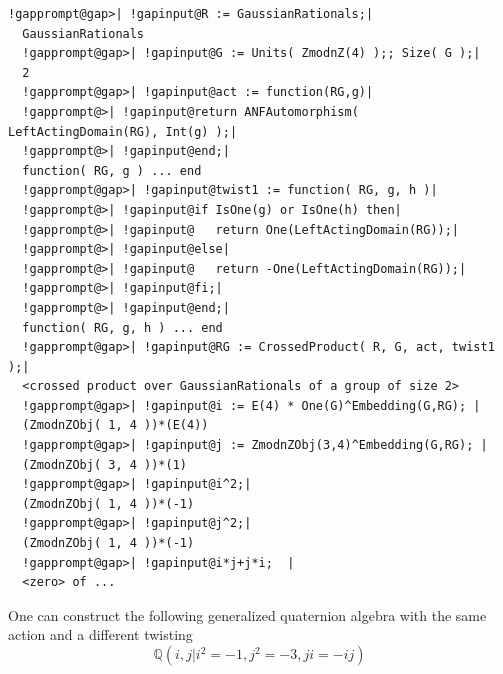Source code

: \documentclass[a4paper,11pt]{report}
\begin{document}
{{{ 
\begin{Verbatim}[commandchars=!@|,fontsize=\small,frame=single,label=Example]
  !gapprompt@gap>| !gapinput@R := GaussianRationals;|
  GaussianRationals
  !gapprompt@gap>| !gapinput@G := Units( ZmodnZ(4) );; Size( G );|
  2
  !gapprompt@gap>| !gapinput@act := function(RG,g)|
  !gapprompt@>| !gapinput@return ANFAutomorphism( LeftActingDomain(RG), Int(g) );|
  !gapprompt@>| !gapinput@end;|
  function( RG, g ) ... end
  !gapprompt@gap>| !gapinput@twist1 := function( RG, g, h )|
  !gapprompt@>| !gapinput@if IsOne(g) or IsOne(h) then|
  !gapprompt@>| !gapinput@   return One(LeftActingDomain(RG));|
  !gapprompt@>| !gapinput@else|
  !gapprompt@>| !gapinput@   return -One(LeftActingDomain(RG));|
  !gapprompt@>| !gapinput@fi;|
  !gapprompt@>| !gapinput@end;|
  function( RG, g, h ) ... end
  !gapprompt@gap>| !gapinput@RG := CrossedProduct( R, G, act, twist1 );|
  <crossed product over GaussianRationals of a group of size 2>
  !gapprompt@gap>| !gapinput@i := E(4) * One(G)^Embedding(G,RG); |
  (ZmodnZObj( 1, 4 ))*(E(4))
  !gapprompt@gap>| !gapinput@j := ZmodnZObj(3,4)^Embedding(G,RG); |
  (ZmodnZObj( 3, 4 ))*(1)
  !gapprompt@gap>| !gapinput@i^2;|
  (ZmodnZObj( 1, 4 ))*(-1)
  !gapprompt@gap>| !gapinput@j^2;|
  (ZmodnZObj( 1, 4 ))*(-1)
  !gapprompt@gap>| !gapinput@i*j+j*i;  |
  <zero> of ...
\end{Verbatim}
 One can construct the following generalized quaternion algebra with the same
action and a different twisting 
\[ {\ensuremath{\mathbb Q}} (i,j|i^2=-1,j^2=-3,ji=-ij) \]
 
}}}
\end{document}
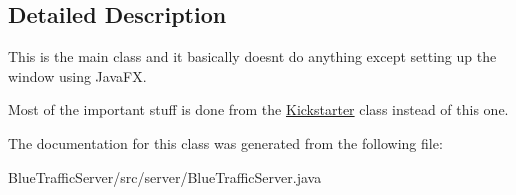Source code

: \subsection{Detailed Description}
This is the main class and it basically doesn\textquotesingle{}t do anything except setting up the window using Java\+FX.

Most of the important stuff is done from the \hyperlink{classserver_1_1_kickstarter}{Kickstarter} class instead of this one. 

The documentation for this class was generated from the following file\+:\begin{DoxyCompactItemize}
\item 
Blue\+Traffic\+Server/src/server/Blue\+Traffic\+Server.\+java\end{DoxyCompactItemize}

——————————

Going through the listing above, count the lines in which the word "return" appears, and give only the number.

→ Answer below
3